研究者→白衣の男、研究対象→リサ 2
血生臭い研究室に新たに少女が来てから一週間が経っていた。
「リサ、いい加減答えてくれないか?君の嫌いな生物は?」
リサ、それが少女に与えられた名前だ。
しかし、少女は認めていなかった。
自らを証明する唯一の名前を全て奪って行った相手に与えられる。
そんな現実を認められなかったのだ。
まあ、それが続いたのは最初の内だけで、今では無意識に反応するようになっていた。
それでも、先ほどの男の問いにはまったく答えない。
自分自ら、これから変えられる事となる異形を決めるなど出来るはずも無いだろう。
もちろん、男に決めさせるより、自分で決めた方が言い事はリサも気付いている。
でも、成りたい異形などリサにはない。
そもそも、異形に成りたくないのだから当たり前だ。
故に一週間も経っていた。
そんな風に答えをあやふやにするリサに対して男はしばらく机に向かって考え込んだ後に部屋の角のあった本棚から数冊本を取り出し、読み出す。
その光景をリサは不思議そうに見つめていた。
「ん?気に成るかい?これは、あれだ同人誌だよ」
そう言い、リサに見せる本の表紙には確かにそれらしい絵が書かれている。
「これは同人誌の中でもTFと言われるやつさ。
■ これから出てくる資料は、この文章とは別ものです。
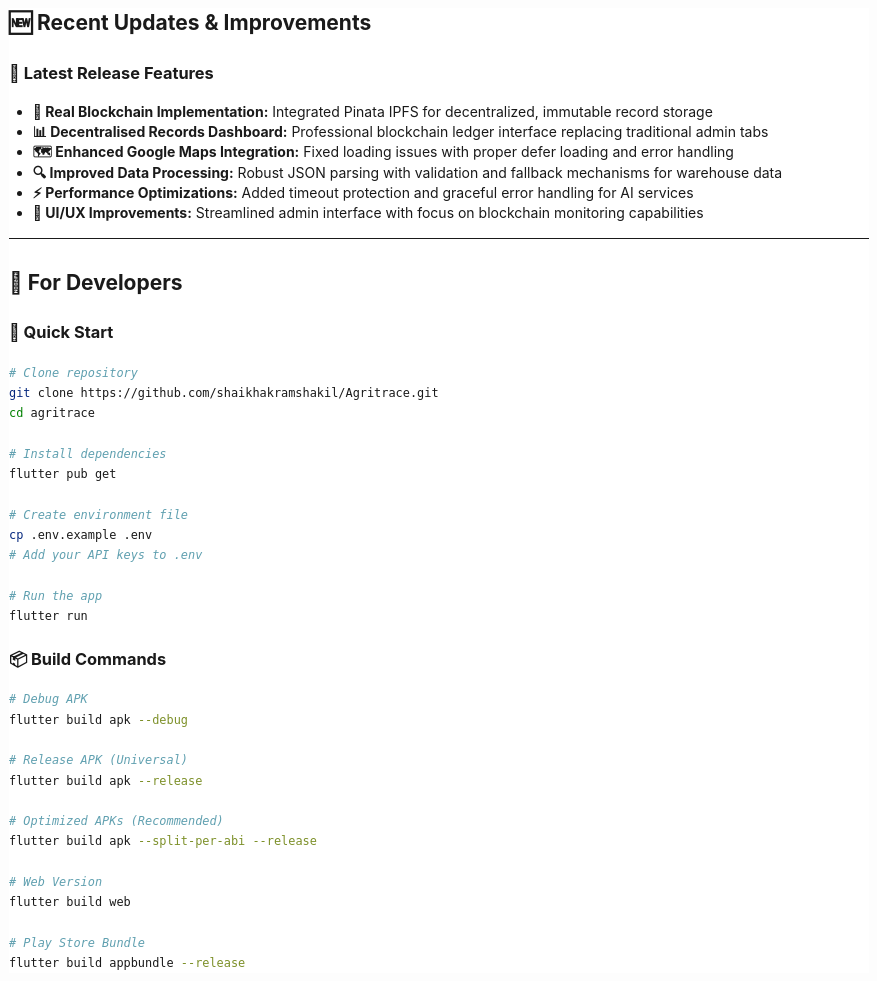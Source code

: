 
## 🆕 **Recent Updates & Improvements**

### 🔧 **Latest Release Features**

- **🚀 Real Blockchain Implementation:** Integrated Pinata IPFS for decentralized, immutable record storage
- **📊 Decentralised Records Dashboard:** Professional blockchain ledger interface replacing traditional admin tabs
- **🗺️ Enhanced Google Maps Integration:** Fixed loading issues with proper defer loading and error handling
- **🔍 Improved Data Processing:** Robust JSON parsing with validation and fallback mechanisms for warehouse data
- **⚡ Performance Optimizations:** Added timeout protection and graceful error handling for AI services
- **🎨 UI/UX Improvements:** Streamlined admin interface with focus on blockchain monitoring capabilities

---

## 👥 For Developers

### 🚀 Quick Start

```bash
# Clone repository
git clone https://github.com/shaikhakramshakil/Agritrace.git
cd agritrace

# Install dependencies
flutter pub get

# Create environment file
cp .env.example .env
# Add your API keys to .env

# Run the app
flutter run
```

### 📦 Build Commands

```bash
# Debug APK
flutter build apk --debug

# Release APK (Universal)
flutter build apk --release

# Optimized APKs (Recommended)
flutter build apk --split-per-abi --release

# Web Version
flutter build web

# Play Store Bundle
flutter build appbundle --release
```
内容はそうだな・・・正しく、今の君達みたいな内容さ」
見せた方が早いと考え、男は檻の前に本を放り投げる。
それで丁度開いたのは一人の少女が異形へと姿を変えられるページであった。
リサはすぐに目を逸らす。
以前の彼女なら、気持ち悪いとか言いながら笑えた話だろう。
しかし、今は笑えない状況だ。
「つまり、これは私の参考資料な訳だよ。これらを読みながら薬を作ったりするんだ」
檻の前の同人誌を拾いながら告げる。
のんびりしていると、自分は最悪のシナリオを用意出来る、と言われているような気分になる。
実際に男は告げているのかもしれない。
リサは焦ったように思考する。
自分が一番、異形となって大丈夫な生物は何だ?
しかし、思いつくわけない。
どんな物になっても待っているのは絶望だけなのだろうから。
そうと分かっていても必死に思考を巡らせるしかあるまい。
そうしてリサが必死に動物の姿を思い浮かべては拒否していると電子音が鳴り響いた。
数台あるパソコンのディスプレイのうちの一つにメールが届いたらしい。
男はため息を大いに吐いて、同人誌を本棚に戻してからディスプレイに向かう。
そして、じっくりと読んだ後、鉄格子まで来て告げる。
「まったく、君がなかなか教えてくれないから。組織の方から命令が来てしまった」
リサには男の言っている意味がよく分からなかった。
しかし、これから先に続く言葉が良い事の訳がない。